▸ About this task: From the first line of the data below, copy each line up to the one containing "## Project Overview", and include that line too.

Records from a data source
- - - - - - -

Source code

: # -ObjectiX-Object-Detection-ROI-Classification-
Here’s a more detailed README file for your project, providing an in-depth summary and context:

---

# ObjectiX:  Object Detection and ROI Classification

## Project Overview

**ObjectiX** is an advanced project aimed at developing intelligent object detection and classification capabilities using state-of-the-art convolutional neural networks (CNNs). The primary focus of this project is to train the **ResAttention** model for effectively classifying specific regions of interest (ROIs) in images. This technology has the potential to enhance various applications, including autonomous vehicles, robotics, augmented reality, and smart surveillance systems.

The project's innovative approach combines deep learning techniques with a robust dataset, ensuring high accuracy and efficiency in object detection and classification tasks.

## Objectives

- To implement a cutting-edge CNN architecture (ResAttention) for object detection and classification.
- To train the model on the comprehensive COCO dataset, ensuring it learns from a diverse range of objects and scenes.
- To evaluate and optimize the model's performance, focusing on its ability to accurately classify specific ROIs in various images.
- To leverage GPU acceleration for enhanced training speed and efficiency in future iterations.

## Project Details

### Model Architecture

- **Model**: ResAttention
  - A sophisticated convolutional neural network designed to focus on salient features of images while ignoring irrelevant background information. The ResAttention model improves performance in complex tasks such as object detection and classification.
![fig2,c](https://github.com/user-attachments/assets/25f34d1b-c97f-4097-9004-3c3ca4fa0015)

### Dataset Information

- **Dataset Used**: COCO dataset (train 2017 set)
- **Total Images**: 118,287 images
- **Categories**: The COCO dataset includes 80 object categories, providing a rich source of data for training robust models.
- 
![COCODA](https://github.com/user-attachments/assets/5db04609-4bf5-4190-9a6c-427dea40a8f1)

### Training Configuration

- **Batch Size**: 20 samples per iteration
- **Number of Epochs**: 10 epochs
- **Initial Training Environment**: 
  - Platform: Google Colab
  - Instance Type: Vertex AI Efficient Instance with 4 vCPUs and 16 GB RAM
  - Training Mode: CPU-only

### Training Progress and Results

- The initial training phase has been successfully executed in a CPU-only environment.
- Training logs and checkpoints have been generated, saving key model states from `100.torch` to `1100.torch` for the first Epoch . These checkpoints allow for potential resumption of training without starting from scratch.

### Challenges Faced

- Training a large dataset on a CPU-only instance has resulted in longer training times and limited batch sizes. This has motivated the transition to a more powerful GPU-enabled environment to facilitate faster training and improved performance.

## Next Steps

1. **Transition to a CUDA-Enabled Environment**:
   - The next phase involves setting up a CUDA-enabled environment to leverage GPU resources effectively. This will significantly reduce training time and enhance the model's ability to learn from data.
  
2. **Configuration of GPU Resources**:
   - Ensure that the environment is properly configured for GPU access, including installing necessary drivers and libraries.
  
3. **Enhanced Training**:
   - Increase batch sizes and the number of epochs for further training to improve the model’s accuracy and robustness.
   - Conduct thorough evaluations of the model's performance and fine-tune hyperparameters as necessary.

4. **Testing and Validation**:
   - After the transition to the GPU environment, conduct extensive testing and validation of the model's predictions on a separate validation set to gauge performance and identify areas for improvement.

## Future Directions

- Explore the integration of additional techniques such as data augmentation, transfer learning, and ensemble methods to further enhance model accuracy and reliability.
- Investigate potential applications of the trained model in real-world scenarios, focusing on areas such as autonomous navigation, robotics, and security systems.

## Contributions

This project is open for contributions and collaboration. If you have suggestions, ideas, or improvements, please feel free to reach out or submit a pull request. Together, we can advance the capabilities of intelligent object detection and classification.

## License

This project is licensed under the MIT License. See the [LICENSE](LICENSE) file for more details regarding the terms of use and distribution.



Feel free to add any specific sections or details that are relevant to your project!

- - - - - - -

▸ Your solution:
Source code

: # -ObjectiX-Object-Detection-ROI-Classification-
Here’s a more detailed README file for your project, providing an in-depth summary and context:

---

# ObjectiX:  Object Detection and ROI Classification

## Project Overview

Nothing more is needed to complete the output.